Just like children, emotions heal when they are heard and validated. Jill Bolte Taylor
I've been reading quotes on validation, and almost all of them imply that validating a person means approval, and praise. I don't agree. Oprah Winfrey described it as I have always perceived it. She said, I've talked with 30,000 people on this show, and they all wanted validation. Everybody wants to know, "Do you see me? do you hear me? Does what I say mean anything?" And I would add, Do "I" mean anything?
Next to being loved, we need to know we're acknowledged as being of some value in the outer world with others--that we belong. This is an inherent need. But it's also important to validate ourself within, and know we have value before this is acknowledged in the outer.
Inner validation is something I've struggled with my whole life. When I was a child, I looked outside of myself for validation, but I wasn't heard. In fact, I was forbidden to express any problems, opinions, or any negative feelings about anything. Only positive statements were accepted. Therefore I was invalidated, and I felt invisible. There was always that voice inside that said, "No one sees or hears you, so you don't matter." Maybe this type of inner struggle is why so many people desperately need outside validation. But we must learn to first find it inside in spite of outward appearances.

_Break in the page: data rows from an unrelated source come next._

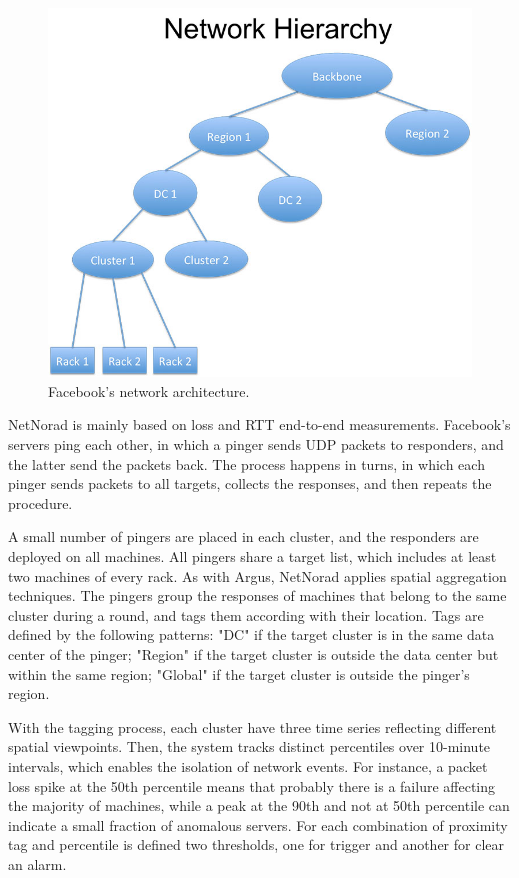 \begin{figure}[H]
    \centering
    \includegraphics[width=1.0\textwidth]{./figures/literature_review/netnorad_network_architecture.jpg}
    \caption{Facebook's network architecture.}
    \label{fig:netnorad_network_architecture}
\end{figure}%

NetNorad is mainly based on loss and RTT end-to-end measurements.
Facebook's servers ping each other, in which
a pinger sends UDP packets to responders, and the latter
send the packets back. The process happens in turns, in which each pinger
sends packets to all targets, collects the responses, and then repeats
the procedure.

A small number of pingers are placed in each cluster, and the responders are
deployed on all machines. All pingers share a target list, which includes
at least two machines of every rack.
As with Argus, NetNorad applies spatial aggregation techniques.
The pingers group the responses of machines that belong to the same cluster
during a round, and tags them according with their location.
Tags are defined by the following patterns:
"DC" if the target cluster is in the same data center of the pinger;
"Region" if the target cluster is outside the
data center but within the same region;
"Global" if the target cluster is outside the pinger's
region.

With the tagging process, each cluster have three time series reflecting
different spatial viewpoints. Then, the system tracks
distinct percentiles over 10-minute
intervals, which enables the isolation of
network events. For instance, a packet loss spike at the
50th percentile means that probably there is a failure affecting the majority of
machines, while a peak at the 90th and not at 50th
percentile can indicate a small fraction of anomalous servers.
For each combination of proximity tag and percentile is defined two
thresholds, one for trigger and another for clear an alarm.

Now looking back on my childhood, I value those years of depression and loneliness, because they led me to a career as a psychotherapist in the mental health field where I could help others understand their pain and work through it to a sense of validation. Then when I retired, I began writing a self-help blog to continue this mission. However, every week I write something that I think might help someone, but since I rarely get comments, I have no idea if anyone is reading it. Am I just spinning my wheels going nowhere? Should I stop blogging and find another way to express? Or should I keep blogging even though no one is reading or benefiting from my messages? Perhaps the lack of response is there to help me learn inner validation. Maybe we all need times like this to wake us up to move forward. We can know this in our mind, but we need to know it in our heart.
When you feel that need inside to be validated, to know that you count for something in this world, please know that you do count. God only made one like you. You are unique with your own unique gifts. And that makes you special. And validated.
I wish you much inner and outer validation and a happy heart.